A solution of 12 (3.03 g, 14.9 mmol), compound 3 (3.06 g, 15 mmol) and dibutyltin diacetate (0.02 mL) in acetonitrile (50 mL) was kept at room temperature in a stoppered flask for 3 days. The solvent was removed giving a crystalline product which was washed with isopropyl ether and dried. The yield of D-7 was 5.80 g (14.3 mmol, 96%), m.p. 136-138° C., ESMS: ES+, m/z 407 (M+1, base).

EXAMPLE 4

This Example illustrates the Preparation of D-4, which was prepared according to the following reaction scheme:


Preparation Of Intermediate 13:

A solution of m-chloroperbenzoic acid (77%, 51.47 g, 230 mmol) in 40 mL of dichloromethane was added over a period of 45 min to a solution of 6 (23.80 g, 76.7 mmol) in 150 mL of dichloromethane that was stirred at 5° C. The reaction was run for 18 h at room temperature and quenched with saturated aqueous sodium bicarbonate (350 mL) and the organic layer was dried and concentrated. Purification by column chromatography (silica, dichloromethane/heptane) gave 13.92 g of solid 13 (40.6 mmol, 53%).
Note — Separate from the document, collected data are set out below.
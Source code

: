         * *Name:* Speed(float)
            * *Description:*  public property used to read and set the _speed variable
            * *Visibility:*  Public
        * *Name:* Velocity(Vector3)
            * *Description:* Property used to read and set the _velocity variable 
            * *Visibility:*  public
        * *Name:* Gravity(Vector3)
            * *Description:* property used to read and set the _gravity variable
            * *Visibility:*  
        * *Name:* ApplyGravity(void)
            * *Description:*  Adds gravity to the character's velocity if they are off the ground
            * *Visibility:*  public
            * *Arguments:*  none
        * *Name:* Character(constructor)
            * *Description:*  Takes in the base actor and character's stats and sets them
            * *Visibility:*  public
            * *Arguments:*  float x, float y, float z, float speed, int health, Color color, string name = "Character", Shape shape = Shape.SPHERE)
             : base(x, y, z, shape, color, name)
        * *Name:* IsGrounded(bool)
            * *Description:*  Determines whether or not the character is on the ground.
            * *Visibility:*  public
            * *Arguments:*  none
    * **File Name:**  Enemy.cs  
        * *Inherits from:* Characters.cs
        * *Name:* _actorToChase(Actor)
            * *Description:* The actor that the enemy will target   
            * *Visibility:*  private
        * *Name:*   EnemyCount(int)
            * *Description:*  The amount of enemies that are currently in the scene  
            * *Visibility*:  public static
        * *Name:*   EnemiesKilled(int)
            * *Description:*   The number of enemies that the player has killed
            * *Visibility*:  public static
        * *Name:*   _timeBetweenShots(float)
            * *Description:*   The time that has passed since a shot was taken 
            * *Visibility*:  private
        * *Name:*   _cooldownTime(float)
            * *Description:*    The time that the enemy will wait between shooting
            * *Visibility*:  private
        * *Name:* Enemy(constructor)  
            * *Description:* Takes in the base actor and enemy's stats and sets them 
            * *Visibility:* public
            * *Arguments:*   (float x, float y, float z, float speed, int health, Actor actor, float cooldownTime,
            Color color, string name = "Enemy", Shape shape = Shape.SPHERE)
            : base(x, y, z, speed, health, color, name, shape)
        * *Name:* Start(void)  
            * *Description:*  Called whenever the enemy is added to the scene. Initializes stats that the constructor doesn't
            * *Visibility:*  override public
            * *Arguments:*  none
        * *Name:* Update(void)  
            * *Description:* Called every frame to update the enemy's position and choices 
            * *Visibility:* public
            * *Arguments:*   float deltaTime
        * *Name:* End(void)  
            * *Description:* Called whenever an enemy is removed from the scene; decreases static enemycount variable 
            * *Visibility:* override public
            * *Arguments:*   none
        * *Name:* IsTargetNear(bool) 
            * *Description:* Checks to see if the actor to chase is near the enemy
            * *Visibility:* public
Preparation Of Intermediate 14:

A solution of 13 (13.92 g, 40.6 mmol) in tetrahydrofuran (120 mL)/acetic acid (60 mL)/water (120 mL) was stirred at room temperature for 5 days. The solvents were distilled off, the residue was twice dissolved in toluene which was distilled off. The yield of 14 was 9.34 g (40.6 mmol, 100%).

Preparation Of D-4:

A solution of 14 (9.34 g, 40.6 mmol), compound 3 (8.29 g, 40.6 mmol), and dibutyltin diacetate (0.03 mL) in acetonitrile (35 mL) was kept at room temperature in a stoppered flask for 3 days. The solvent was removed and the crude product purified by column chromatography (silica, ethyl acetate/heptane). Recrystallization from ethanol produced 5.85 g of D-4 (13.5 mmol, 33%), m.p. 102-103° C., ESMS: ES+, m/433 (M+1, base).

EXAMPLE 5

This Example illustrates the Preparation of D-12, which was prepared according to the following reaction scheme:


Preparation Of Intermediate 15:

Solid m-chloroperbenzoic acid (77%, 2.36 g, 10.5 mmol) was added in portions to a cold (−15° C.) solution of compound 7 (1.64 g, 4.75 mmol) in 30 mL of dichloromethane. The mixture was stirred at room temperature for 4 h and quenched with saturated aqueous sodium bicarbonate (20 mL) and the organic layer was dried and concentrated. Purification by column chromatography (silica, dichloromethane/heptane) gave 1.42 g of solid 15 (3.8 mmol, 79%).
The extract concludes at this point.